Il progetto di ingrandimento di palazzo Carignano, destinato in un primo momento a sede del nuovo Parlamento italiano, risulta l'incarico più prestigioso ottenuto dal F. come architetto.
Presentato un primo disegno nel 1860, ritenuto troppo modesto per gli scopi che si proponeva la giunta municipale, il F. elaborò un secondo progetto, affiancato nel frattempo da G. Bollati, ricevendone l'approvazione nel 1863 (Cerri, 1990, p. 119). Ulteriori considerevoli modifiche furono successivamente apportate dai due progettisti, le quali comportarono la costruzione di un più ampio corpo di fabbrica, sporgente di molto verso l'attuale piazza Carlo Alberto, e di un'articolata e monumentale facciata decorata da statue allegoriche, conclusa in alto da un imponente attico. Il prospetto, ideato dal F. in stile cinquecentesco, più che riecheggiare il revival palladiano in auge nell'edilizia italiana del secondo Ottocento, sembrò riflettere, alla critica più attenta, l'eclettismo magniloquente di certe realizzazioni francesi ispirate ad una moda neorinascimentale opulenta e sfarzosa (Ferrante, 1978, p. 677).
Nel 1864 il F. fu responsabile del rifacimento dello scalone del palazzo reale di Torino. Tra il 1860 e il 1865 circa partecipò ai restauri del quartiere della Meridiana di palazzo Pitti e diresse l'ammodernamento e la decorazione di alcuni ambienti nelle ville di Poggio a Caiano, di Petraia e di San Rossore in Toscana.
Nella palazzina della Meridiana, arredata con mobili appositamente realizzati secondo uno stile neosettecentesco in armonia con quanto già esistente, o acquistati all'Esposizione fiorentina del 1861, gli interni, sotto la direzione del F., assunsero un duplice aspetto di rappresentanza, per le sale prospettanti sul giardino di Boboli, e di residenza privata per gli ambienti disposti sul lato ovest di palazzo Pitti. In particolare, gli arredi delle stanze private del re, di cui più nulla è rimasto, tendevano a ricreare, nei soggetti animalistici e nei temi venatori degli ornati dei mobili, dettati dalla particolare passione del re per la caccia, lo stile caratteristico della villa di campagna, esemplificata su modelli spiccatamente anglosassoni e francesi.

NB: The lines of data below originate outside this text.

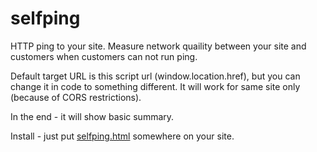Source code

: # selfping
HTTP ping to your site. Measure network quaility between your site and customers when customers can not run ping.

Default target URL is this script url (window.location.href), but you can change it in code to something different.
It will work for same site only (because of CORS restrictions).

In the end - it will show basic summary.

Install - just put [selfping.html](https://raw.githubusercontent.com/yaroslaff/selfping/master/selfping.html) somewhere on your site.
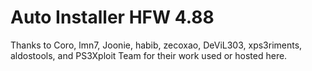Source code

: # Auto Installer HFW 4.88
Thanks to Coro, lmn7, Joonie, habib, zecoxao, DeViL303, xps3riments, aldostools, and PS3Xploit Team for their work used or hosted here.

Nelle altre ville fiorentine prevalse ancora di più il concetto di dimora borghese, intesa come tranquillo rifugio dagli impegni mondani ed ufficiali, certamente richiesto dallo stesso Vittorio Emanuele II. Il F., che nella sistemazione della mobilia proveniente da altre vecchie regge italiane impegnò le stesse ditte operanti a palazzo Pitti, sarebbe anche l'autore delle tempere di alcuni soffitti, come quello della sala dei biliardi nella villa di Poggio a Caiano, raffigurante un pergolato contro lo sfondato di un cielo aperto, mentre per altri ornati di gusto settecentesco e "neo-alfieriano" si valse anche dell'aiuto del figlio Augusto.
Il F. morì a Torino il 7 giugno 1878.
Dell'artista si conservano, presso l'Istituto nazionale per la grafica di Roma, nove incisioni tratte da sue composizioni sceniche, eseguite da L. Ruggi, una litografia firmata, della "Thierry frères" di Parigi ed un'incisione del francese Ch. Villemin, entrambe riferibili all'opera Malek Adel allestita dal F. per il théâtre Royal Italien di Parigi.
Presso il Museo teatrale alla Scala sono conservate sette incisioni scenografiche dello stesso Ruggi ed una raccolta di sette incisioni e litografie scenografiche tratte da allestimenti teatrali del F. per il teatro parigino.